Married has the more tender heart of the two with an LA couple, Russ and Lina (Nat Faxon and Judy Greer) scrunched into a too small single family home with three kids. Russ is a freelance graphic designer who can't seem to get current on his fees or his family's bills. Lina has left the workforce to be a mother and is suffering a significant case of mommy burnout. They're probably the emblem of the fading middle class that just can't make it financially, although the writers have Russ riding around in a family-sized SUV and maybe, hint-hint, that's part of his problem.
We're often in Russ and Lina's bedroom (a lot in the first four episodes sent for review) and the sex life of the 40-ish parents is not going well. She's tired, terrified of getting pregnant again and/or simply isn't turned on anymore. She's happier reading vampire romances. He's frustrated and since we're in an FX, cable bedroom, there's plenty of simulated male masturbation to go around. (Ditto that for You're the Worst, as well.)
Greer (right with Faxon) has been around since her splash ten years ago in I Heart Huckabees and is currently voicing Cheryl on the FX animated comedy Archer. (She's also an annual favorite as Esther Bloomenbergensteinenthal in the Chanukah comedy The Hebrew Hammer.)

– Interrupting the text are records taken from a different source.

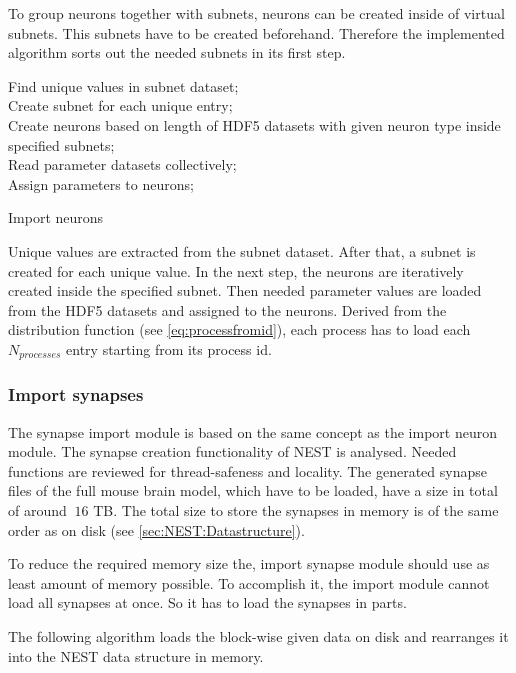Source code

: To group neurons together with subnets, neurons can be created inside of virtual subnets.
This subnets have to be created beforehand.
Therefore the implemented algorithm sorts out the needed subnets in its first step.
\begin{algorithm}[ht!]
 Find unique values in subnet dataset; \\
 Create subnet for each unique entry; \\
 Create neurons based on length of HDF5 datasets with given neuron type inside specified subnets; \\
 Read parameter datasets collectively; \\
 Assign parameters to neurons;
\label{alg2}
\caption{Import neurons}
\end{algorithm}
Unique values are extracted from the subnet dataset.
After that, a subnet is created for each unique value. 
In the next step, the neurons are iteratively created inside the specified subnet.
Then needed parameter values are loaded from the HDF5 datasets and assigned to the neurons.
Derived from the distribution function (see \ref{eq:processfromid}), each process has to load each $N_{processes}$
entry starting from its process id.

\newpage
\subsubsection{Import synapses}
The synapse import module is based on the same concept as the import neuron module.
The synapse creation functionality of NEST is analysed.
Needed functions are reviewed for thread-safeness and locality.
The generated synapse files of the full mouse brain model, which have to be loaded, have a size in total of around $~16$ TB.
The total size to store the synapses in memory is of the same order as on disk (see \ref{sec:NEST:Datastructure}).

To reduce the required memory size the, import synapse module should use as least amount of memory possible.
To accomplish it, the import module cannot load all synapses at once.
So it has to load the synapses in parts.

The following algorithm loads the block-wise given data on disk and rearranges it into
the NEST data structure in memory.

Married churns angles on the middle-aged facing their evaporating youth and sex appeal with Lina demanding a vasectomy for Russ and Russ trying to collect a fee for work he's done at a nearby college while all the coeds find him old and out of it.
Married isn't perfect, but has some genuine smarts and heart about having everything around you that you would think you'd need -- a healthy, generally loving family -- but still feeling there's something, sometimes a lot, missing.
On the flip side, You're the Worst has no illusions about love or happiness, even if the sex is good. There's not a lot to like about the two dysfunctional leads but maybe more to like about the show's premise and territory.
Jimmy (Chris Geere) is an opinionated, too-honest (read: insulting) Brit who's made some money as the author of a semi-autobiographical book about his estranged father called Congratulations, You're Dying. Gretchen (Aya Cash, left, with Geere) is a PR flack for musicians in LA. They meet at a wedding where he acted badly as the former boyfriend of the bride and she's waiting for the valet with a present she has stolen off the couple's gift table. We soon find two cynical, self-absorbed 30-somethings who've been unlucky in love and go immediately between the sheets with each other. They begin seeing each other just as long as it's not referred to as dating. Or a relationship. Yet.
You're the Worst has the advantage of being a romance about unlikable characters who kind of like the basic unlikability of the other so there is a wide area for the story to circle around in, and reverse, of course, as it surely will with characters steeped in erratic and erotic love. Jimmy and Gretchen are best in bed with each other, in that non-verbal territory where they, at least initially, communicate.
You're the Worst also features Stephanie Courtney in a few scenes as a local bookshop keeper full of invective and judgment for Jimmy. She's the irrepressible Flo from the Progressive auto insurance commercials and it's pleasing to see her in a role against that stereotype, without the white headband and the bubbly-scary smile. It's not clear from FX press material whether her character is recurring but hopefully it is.
Married and You're the Worst do well for not prettifying love and lust with all the hackneyed television tropes and gets right down to the hard knocks.
You might call them FX's new non-rom-coms.